───── Data for this exercise
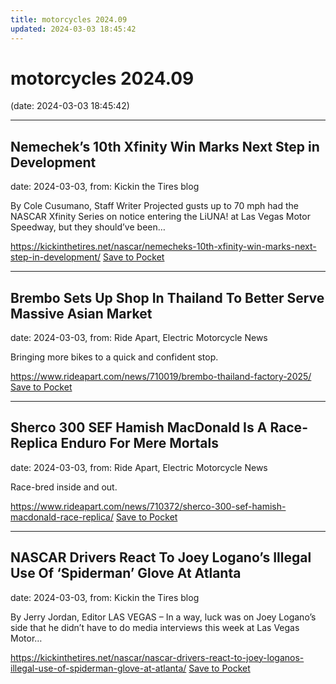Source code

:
```yaml
---
title: motorcycles 2024.09
updated: 2024-03-03 18:45:42
---
```


# motorcycles 2024.09

(date: 2024-03-03 18:45:42)

---

## Nemechek’s 10th Xfinity Win Marks Next Step in Development

date: 2024-03-03, from: Kickin the Tires blog

By Cole Cusumano, Staff Writer Projected gusts up to 70 mph had the NASCAR Xfinity Series on notice entering the LiUNA! at Las Vegas Motor Speedway, but they should’ve been&#8230; 

<span class="feed-item-link">
<a href="https://kickinthetires.net/nascar/nemecheks-10th-xfinity-win-marks-next-step-in-development/">https://kickinthetires.net/nascar/nemecheks-10th-xfinity-win-marks-next-step-in-development/</a> <a href="https://getpocket.com/save" class="pocket-btn" data-lang="en" data-save-url="https://kickinthetires.net/nascar/nemecheks-10th-xfinity-win-marks-next-step-in-development/">Save to Pocket</a>
</span>

---

## Brembo Sets Up Shop In Thailand To Better Serve Massive Asian Market

date: 2024-03-03, from: Ride Apart, Electric Motorcycle News

Bringing more bikes to a quick and confident stop. 

<span class="feed-item-link">
<a href="https://www.rideapart.com/news/710019/brembo-thailand-factory-2025/">https://www.rideapart.com/news/710019/brembo-thailand-factory-2025/</a> <a href="https://getpocket.com/save" class="pocket-btn" data-lang="en" data-save-url="https://www.rideapart.com/news/710019/brembo-thailand-factory-2025/">Save to Pocket</a>
</span>

---

## Sherco 300 SEF Hamish MacDonald Is A Race-Replica Enduro For Mere Mortals

date: 2024-03-03, from: Ride Apart, Electric Motorcycle News

Race-bred inside and out. 

<span class="feed-item-link">
<a href="https://www.rideapart.com/news/710372/sherco-300-sef-hamish-macdonald-race-replica/">https://www.rideapart.com/news/710372/sherco-300-sef-hamish-macdonald-race-replica/</a> <a href="https://getpocket.com/save" class="pocket-btn" data-lang="en" data-save-url="https://www.rideapart.com/news/710372/sherco-300-sef-hamish-macdonald-race-replica/">Save to Pocket</a>
</span>

---

## NASCAR Drivers React To Joey Logano’s Illegal Use Of ‘Spiderman’ Glove At Atlanta

date: 2024-03-03, from: Kickin the Tires blog

By Jerry Jordan, Editor LAS VEGAS – In a way, luck was on Joey Logano’s side that he didn’t have to do media interviews this week at Las Vegas Motor&#8230; 

<span class="feed-item-link">
<a href="https://kickinthetires.net/nascar/nascar-drivers-react-to-joey-loganos-illegal-use-of-spiderman-glove-at-atlanta/">https://kickinthetires.net/nascar/nascar-drivers-react-to-joey-loganos-illegal-use-of-spiderman-glove-at-atlanta/</a> <a href="https://getpocket.com/save" class="pocket-btn" data-lang="en" data-save-url="https://kickinthetires.net/nascar/nascar-drivers-react-to-joey-loganos-illegal-use-of-spiderman-glove-at-atlanta/">Save to Pocket</a>
</span>



<script type="text/javascript">!function(d,i){if(!d.getElementById(i)){var j=d.createElement("script");j.id=i;j.src="https://widgets.getpocket.com/v1/j/btn.js?v=1";var w=d.getElementById(i);d.body.appendChild(j);}}(document,"pocket-btn-js");</script>

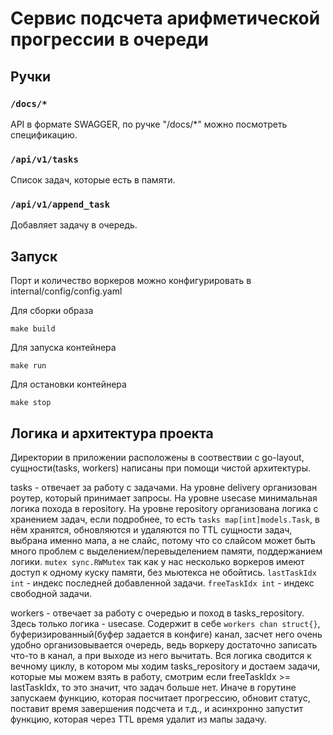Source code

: # Сервис подсчета арифметической прогрессии в очереди

## Ручки

### `/docs/*`

API в формате SWAGGER, по ручке "/docs/*" можно посмотреть спецификацию.

### `/api/v1/tasks`

Список задач, которые есть в памяти.

### `/api/v1/append_task`

Добавляет задачу в очередь.

## Запуск

Порт и количество воркеров можно конфигурировать в internal/config/config.yaml

Для сборки образа
```shell
make build
```

Для запуска контейнера
```shell
make run
```

Для остановки контейнера
```shell
make stop
```

## Логика и архитектура проекта

Директории в приложении расположены в соотвествии с go-layout, сущности(tasks, workers) написаны при помощи чистой архитектуры.

tasks - отвечает за работу с задачами. На уровне delivery организован роутер, который принимает запросы. На уровне usecase минимальная логика похода в repository. На уровне repository организована логика с хранением задач, если подробнее, то 
есть ```tasks map[int]models.Task```, в нём хранятся, обновляются и удаляются по TTL сущности задач, выбрана именно мапа, а не слайс, потому что со слайсом может быть много проблем с выделением/перевыделением памяти, поддержанием логики. ```mutex sync.RWMutex```
так как у нас несколько воркеров имеют доступ к одному куску памяти, без мьютекса не обойтись. ```lastTaskIdx int``` - индекс последней добавленной задачи. ```freeTaskIdx int``` - индекс свободной задачи.


workers - отвечает за работу с очередью и поход в tasks_repository. Здесь только логика - usecase. Содержит в себе ```workers chan struct{}```, буферизированный(буфер задается в конфиге) канал, засчет него очень удобно организовывается очередь, ведь воркеру достаточно записать что-то в канал, а при выходе из него вычитать.
Вся логика сводится к вечному циклу, в котором мы ходим tasks_repository и достаем задачи, которые мы можем взять в работу, смотрим если freeTaskIdx >= lastTaskIdx, то это значит, что задач больше нет. Иначе в горутине запускаем функцию, которая
посчитает прогрессию, обновит статус, поставит время завершения подсчета и т.д., и асинхронно запустит функцию, которая через TTL время удалит из мапы задачу.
──────────
**What the task asks**: Return exactly the line that contains "workers - отвечает" and every line after it, through the last line of the records.

**Answer section**:
workers - отвечает за работу с очередью и поход в tasks_repository. Здесь только логика - usecase. Содержит в себе ```workers chan struct{}```, буферизированный(буфер задается в конфиге) канал, засчет него очень удобно организовывается очередь, ведь воркеру достаточно записать что-то в канал, а при выходе из него вычитать.
Вся логика сводится к вечному циклу, в котором мы ходим tasks_repository и достаем задачи, которые мы можем взять в работу, смотрим если freeTaskIdx >= lastTaskIdx, то это значит, что задач больше нет. Иначе в горутине запускаем функцию, которая
посчитает прогрессию, обновит статус, поставит время завершения подсчета и т.д., и асинхронно запустит функцию, которая через TTL время удалит из мапы задачу.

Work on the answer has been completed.